Motivation

A business user often comes across questions like “What were the sales for particular a product for the past years?” or “What are the top ten geographies for a particular market segment?” These questions can be answered by an analyst, but not without compiling complex queries which then run for a significant period of time. Even if the organization maintains a data warehouse, which would make this task a bit easier, the analysis remains an extremely tedious task.
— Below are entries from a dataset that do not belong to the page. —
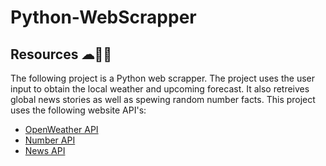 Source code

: # Python-WebScrapper

## Resources ☁📰🔢
The following project is a Python web scrapper. The project uses the user input to obtain the local weather and upcoming forecast. It also retreives global news stories as well as spewing  random number facts. This project uses the following website API's:
* [OpenWeather API](https://openweathermap.org/api)
* [Number API](http://numbersapi.com/#42)
* [News API](https://newsapi.org/)
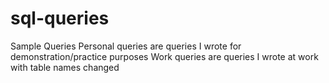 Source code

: # sql-queries
Sample Queries
Personal queries are queries I wrote for demonstration/practice purposes
Work queries are queries I wrote at work with table names changed
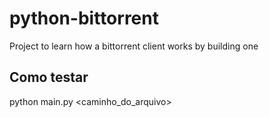 # python-bittorrent
Project to learn how a bittorrent client works by building one
## Como testar
python main.py <caminho_do_arquivo>
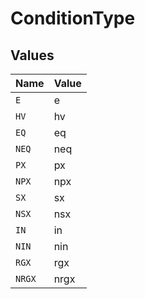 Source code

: # ConditionType


## Values

| Name   | Value  |
| ------ | ------ |
| `E`    | e      |
| `HV`   | hv     |
| `EQ`   | eq     |
| `NEQ`  | neq    |
| `PX`   | px     |
| `NPX`  | npx    |
| `SX`   | sx     |
| `NSX`  | nsx    |
| `IN`   | in     |
| `NIN`  | nin    |
| `RGX`  | rgx    |
| `NRGX` | nrgx   | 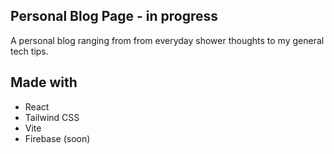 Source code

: ## Personal Blog Page - in progress

A personal blog ranging from from everyday shower thoughts to my general tech tips.

## Made with
- React
- Tailwind CSS
- Vite
- Firebase (soon)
In either case, how easy would it be for the business user to cut this cycle to just a lookup on a real-time dashboard which is constantly updated with all the questions that he or she might have? The answer is completely rhetorical!

Introduction

Visualization for big data is a hard problem. A simplified version of this problem is visualizing the metrics related to this big data. However, real-time visualization complicates this problem further; more so considering the possibility of both real-time as well as historical queries for metrics.

DataTorrent RTS includes a framework for visualization for fast big data-in-motion which we refer to as the Metrics Framework. This framework aligns with DataTorrent’s vision of lower total cost of ownership (TCO) and time to value (TTV). See this keynote for an in-depth outline of the concepts – TCO and TTV.

In this article, we’ll discuss the architecture of the metrics framework from the developer to the end business user. The discussion will be with respect to the stream processing solution at DataTorrent – DataTorrent RTS.

What Do We Mean by Metrics?

Metrics are basically information about the data that are being processed in an application. The simplest example of a metric can be the total number of records processed. For a big data application in DataTorrent RTS, a metric can be a number of things ranging from the latency or throughput of an operator to something like the business expenditure over the past year (for say, a data processing application for an advertisement campaign). We’ll try to look at the different metrics that are supported by the metrics framework in DataTorrent RTS.

What are operators? (This is a side note – generally helps in understanding the terminology in the blog)
Operators are basic building blocks of an application built to run on DataTorrent platform. An application may consist of one or more operators each of which defines some logical operation to be done on the tuples arriving at the operator. These operators are connected together using streams forming a Directed Acyclic Graph (DAG). In other words, a streaming application is represented by a DAG that consists of operations (called operators) and data flow (called streams).

System Metrics

Some of the metrics give information about the performance or health of the operator. These are generic metrics which are true for an operator irrespective of the application or the data that is being processed. We refer to these metrics as system metrics. Some examples of these metrics are latency of an operator, total tuples processed, total tuples emitted and various other moving averages.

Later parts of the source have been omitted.